#### [Description of the task]
The data must be returned in full and exactly as given.

#### [Dataset]

+++

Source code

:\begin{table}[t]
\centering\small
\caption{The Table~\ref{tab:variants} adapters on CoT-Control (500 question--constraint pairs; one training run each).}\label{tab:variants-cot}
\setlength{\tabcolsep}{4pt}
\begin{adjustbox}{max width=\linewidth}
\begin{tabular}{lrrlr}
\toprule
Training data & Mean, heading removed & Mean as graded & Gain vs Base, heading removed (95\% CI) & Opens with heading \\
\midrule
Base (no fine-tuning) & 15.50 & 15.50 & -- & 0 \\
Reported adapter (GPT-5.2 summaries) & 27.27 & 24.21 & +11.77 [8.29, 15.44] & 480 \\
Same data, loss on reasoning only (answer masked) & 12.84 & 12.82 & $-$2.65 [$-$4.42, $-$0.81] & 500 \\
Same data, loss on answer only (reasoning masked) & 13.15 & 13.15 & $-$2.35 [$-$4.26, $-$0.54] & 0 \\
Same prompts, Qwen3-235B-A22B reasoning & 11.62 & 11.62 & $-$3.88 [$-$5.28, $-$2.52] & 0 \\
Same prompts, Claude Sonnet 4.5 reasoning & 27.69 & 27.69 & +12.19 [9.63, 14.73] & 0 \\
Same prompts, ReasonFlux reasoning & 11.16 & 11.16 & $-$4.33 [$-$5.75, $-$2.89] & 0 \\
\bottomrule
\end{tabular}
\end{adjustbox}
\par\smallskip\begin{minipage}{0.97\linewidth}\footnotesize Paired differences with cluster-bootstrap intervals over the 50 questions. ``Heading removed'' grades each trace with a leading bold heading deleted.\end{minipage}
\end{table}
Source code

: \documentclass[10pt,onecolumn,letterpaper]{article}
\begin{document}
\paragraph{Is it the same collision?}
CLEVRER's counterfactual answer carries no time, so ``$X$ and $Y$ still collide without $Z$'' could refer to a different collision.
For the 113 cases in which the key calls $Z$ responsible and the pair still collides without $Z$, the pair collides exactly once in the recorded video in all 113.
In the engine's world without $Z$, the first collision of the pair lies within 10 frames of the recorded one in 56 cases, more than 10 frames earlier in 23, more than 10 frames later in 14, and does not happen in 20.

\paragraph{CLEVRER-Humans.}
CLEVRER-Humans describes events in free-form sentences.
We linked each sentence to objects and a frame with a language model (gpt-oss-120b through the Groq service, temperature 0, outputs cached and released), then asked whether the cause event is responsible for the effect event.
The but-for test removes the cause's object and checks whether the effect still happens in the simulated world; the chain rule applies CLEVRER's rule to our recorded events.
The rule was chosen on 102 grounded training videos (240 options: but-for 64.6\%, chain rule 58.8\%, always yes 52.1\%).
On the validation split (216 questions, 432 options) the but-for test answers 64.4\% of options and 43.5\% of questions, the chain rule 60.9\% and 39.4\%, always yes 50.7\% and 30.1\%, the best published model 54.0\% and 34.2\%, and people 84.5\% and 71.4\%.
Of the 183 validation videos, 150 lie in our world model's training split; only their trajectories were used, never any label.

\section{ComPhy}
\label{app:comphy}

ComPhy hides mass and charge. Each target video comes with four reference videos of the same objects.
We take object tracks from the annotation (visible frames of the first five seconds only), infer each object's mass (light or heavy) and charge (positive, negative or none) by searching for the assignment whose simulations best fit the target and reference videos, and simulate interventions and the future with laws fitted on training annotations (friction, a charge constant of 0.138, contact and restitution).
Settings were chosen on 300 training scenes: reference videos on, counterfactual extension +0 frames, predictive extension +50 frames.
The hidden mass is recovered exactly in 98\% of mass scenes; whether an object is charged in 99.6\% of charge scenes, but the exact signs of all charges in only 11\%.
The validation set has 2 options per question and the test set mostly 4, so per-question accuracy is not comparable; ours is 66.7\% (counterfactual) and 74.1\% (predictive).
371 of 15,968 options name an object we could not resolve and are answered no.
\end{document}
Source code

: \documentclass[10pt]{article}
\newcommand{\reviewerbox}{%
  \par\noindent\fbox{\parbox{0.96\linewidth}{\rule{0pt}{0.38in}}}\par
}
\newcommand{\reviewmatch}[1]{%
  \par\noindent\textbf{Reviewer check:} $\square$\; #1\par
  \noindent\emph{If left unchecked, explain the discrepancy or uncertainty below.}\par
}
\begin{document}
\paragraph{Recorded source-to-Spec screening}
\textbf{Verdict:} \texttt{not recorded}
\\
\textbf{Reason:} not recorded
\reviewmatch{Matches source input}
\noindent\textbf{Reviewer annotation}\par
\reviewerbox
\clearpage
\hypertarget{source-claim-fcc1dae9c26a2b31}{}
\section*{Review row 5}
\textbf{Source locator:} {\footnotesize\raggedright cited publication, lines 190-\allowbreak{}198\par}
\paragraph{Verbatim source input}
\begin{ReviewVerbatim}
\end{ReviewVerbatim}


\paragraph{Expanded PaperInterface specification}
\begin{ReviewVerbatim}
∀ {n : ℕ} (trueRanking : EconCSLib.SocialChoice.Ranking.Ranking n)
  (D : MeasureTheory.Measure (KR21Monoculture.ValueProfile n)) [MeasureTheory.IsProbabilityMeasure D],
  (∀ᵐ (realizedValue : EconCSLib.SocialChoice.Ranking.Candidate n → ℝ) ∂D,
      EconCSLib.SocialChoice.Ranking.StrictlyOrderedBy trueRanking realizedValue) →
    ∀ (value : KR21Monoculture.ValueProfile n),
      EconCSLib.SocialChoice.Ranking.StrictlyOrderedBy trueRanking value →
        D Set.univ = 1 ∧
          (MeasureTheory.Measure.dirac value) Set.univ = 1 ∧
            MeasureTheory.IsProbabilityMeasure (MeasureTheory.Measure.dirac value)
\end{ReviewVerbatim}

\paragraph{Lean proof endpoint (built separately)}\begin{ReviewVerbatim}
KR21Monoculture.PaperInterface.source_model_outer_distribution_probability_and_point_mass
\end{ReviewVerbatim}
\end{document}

+++

#### [Worked solution]
Source code

:\begin{table}[t]
\centering\small
\caption{The Table~\ref{tab:variants} adapters on CoT-Control (500 question--constraint pairs; one training run each).}\label{tab:variants-cot}
\setlength{\tabcolsep}{4pt}
\begin{adjustbox}{max width=\linewidth}
\begin{tabular}{lrrlr}
\toprule
Training data & Mean, heading removed & Mean as graded & Gain vs Base, heading removed (95\% CI) & Opens with heading \\
\midrule
Base (no fine-tuning) & 15.50 & 15.50 & -- & 0 \\
Reported adapter (GPT-5.2 summaries) & 27.27 & 24.21 & +11.77 [8.29, 15.44] & 480 \\
Same data, loss on reasoning only (answer masked) & 12.84 & 12.82 & $-$2.65 [$-$4.42, $-$0.81] & 500 \\
Same data, loss on answer only (reasoning masked) & 13.15 & 13.15 & $-$2.35 [$-$4.26, $-$0.54] & 0 \\
Same prompts, Qwen3-235B-A22B reasoning & 11.62 & 11.62 & $-$3.88 [$-$5.28, $-$2.52] & 0 \\
Same prompts, Claude Sonnet 4.5 reasoning & 27.69 & 27.69 & +12.19 [9.63, 14.73] & 0 \\
Same prompts, ReasonFlux reasoning & 11.16 & 11.16 & $-$4.33 [$-$5.75, $-$2.89] & 0 \\
\bottomrule
\end{tabular}
\end{adjustbox}
\par\smallskip\begin{minipage}{0.97\linewidth}\footnotesize Paired differences with cluster-bootstrap intervals over the 50 questions. ``Heading removed'' grades each trace with a leading bold heading deleted.\end{minipage}
\end{table}
Source code

: \documentclass[10pt,onecolumn,letterpaper]{article}
\begin{document}
\paragraph{Is it the same collision?}
CLEVRER's counterfactual answer carries no time, so ``$X$ and $Y$ still collide without $Z$'' could refer to a different collision.
For the 113 cases in which the key calls $Z$ responsible and the pair still collides without $Z$, the pair collides exactly once in the recorded video in all 113.
In the engine's world without $Z$, the first collision of the pair lies within 10 frames of the recorded one in 56 cases, more than 10 frames earlier in 23, more than 10 frames later in 14, and does not happen in 20.

\paragraph{CLEVRER-Humans.}
CLEVRER-Humans describes events in free-form sentences.
We linked each sentence to objects and a frame with a language model (gpt-oss-120b through the Groq service, temperature 0, outputs cached and released), then asked whether the cause event is responsible for the effect event.
The but-for test removes the cause's object and checks whether the effect still happens in the simulated world; the chain rule applies CLEVRER's rule to our recorded events.
The rule was chosen on 102 grounded training videos (240 options: but-for 64.6\%, chain rule 58.8\%, always yes 52.1\%).
On the validation split (216 questions, 432 options) the but-for test answers 64.4\% of options and 43.5\% of questions, the chain rule 60.9\% and 39.4\%, always yes 50.7\% and 30.1\%, the best published model 54.0\% and 34.2\%, and people 84.5\% and 71.4\%.
Of the 183 validation videos, 150 lie in our world model's training split; only their trajectories were used, never any label.

\section{ComPhy}
\label{app:comphy}

ComPhy hides mass and charge. Each target video comes with four reference videos of the same objects.
We take object tracks from the annotation (visible frames of the first five seconds only), infer each object's mass (light or heavy) and charge (positive, negative or none) by searching for the assignment whose simulations best fit the target and reference videos, and simulate interventions and the future with laws fitted on training annotations (friction, a charge constant of 0.138, contact and restitution).
Settings were chosen on 300 training scenes: reference videos on, counterfactual extension +0 frames, predictive extension +50 frames.
The hidden mass is recovered exactly in 98\% of mass scenes; whether an object is charged in 99.6\% of charge scenes, but the exact signs of all charges in only 11\%.
The validation set has 2 options per question and the test set mostly 4, so per-question accuracy is not comparable; ours is 66.7\% (counterfactual) and 74.1\% (predictive).
371 of 15,968 options name an object we could not resolve and are answered no.
\end{document}
Source code

: \documentclass[10pt]{article}
\newcommand{\reviewerbox}{%
  \par\noindent\fbox{\parbox{0.96\linewidth}{\rule{0pt}{0.38in}}}\par
}
\newcommand{\reviewmatch}[1]{%
  \par\noindent\textbf{Reviewer check:} $\square$\; #1\par
  \noindent\emph{If left unchecked, explain the discrepancy or uncertainty below.}\par
}
\begin{document}
\paragraph{Recorded source-to-Spec screening}
\textbf{Verdict:} \texttt{not recorded}
\\
\textbf{Reason:} not recorded
\reviewmatch{Matches source input}
\noindent\textbf{Reviewer annotation}\par
\reviewerbox
\clearpage
\hypertarget{source-claim-fcc1dae9c26a2b31}{}
\section*{Review row 5}
\textbf{Source locator:} {\footnotesize\raggedright cited publication, lines 190-\allowbreak{}198\par}
\paragraph{Verbatim source input}
\begin{ReviewVerbatim}
\end{ReviewVerbatim}


\paragraph{Expanded PaperInterface specification}
\begin{ReviewVerbatim}
∀ {n : ℕ} (trueRanking : EconCSLib.SocialChoice.Ranking.Ranking n)
  (D : MeasureTheory.Measure (KR21Monoculture.ValueProfile n)) [MeasureTheory.IsProbabilityMeasure D],
  (∀ᵐ (realizedValue : EconCSLib.SocialChoice.Ranking.Candidate n → ℝ) ∂D,
      EconCSLib.SocialChoice.Ranking.StrictlyOrderedBy trueRanking realizedValue) →
    ∀ (value : KR21Monoculture.ValueProfile n),
      EconCSLib.SocialChoice.Ranking.StrictlyOrderedBy trueRanking value →
        D Set.univ = 1 ∧
          (MeasureTheory.Measure.dirac value) Set.univ = 1 ∧
            MeasureTheory.IsProbabilityMeasure (MeasureTheory.Measure.dirac value)
\end{ReviewVerbatim}

\paragraph{Lean proof endpoint (built separately)}\begin{ReviewVerbatim}
KR21Monoculture.PaperInterface.source_model_outer_distribution_probability_and_point_mass
\end{ReviewVerbatim}
\end{document}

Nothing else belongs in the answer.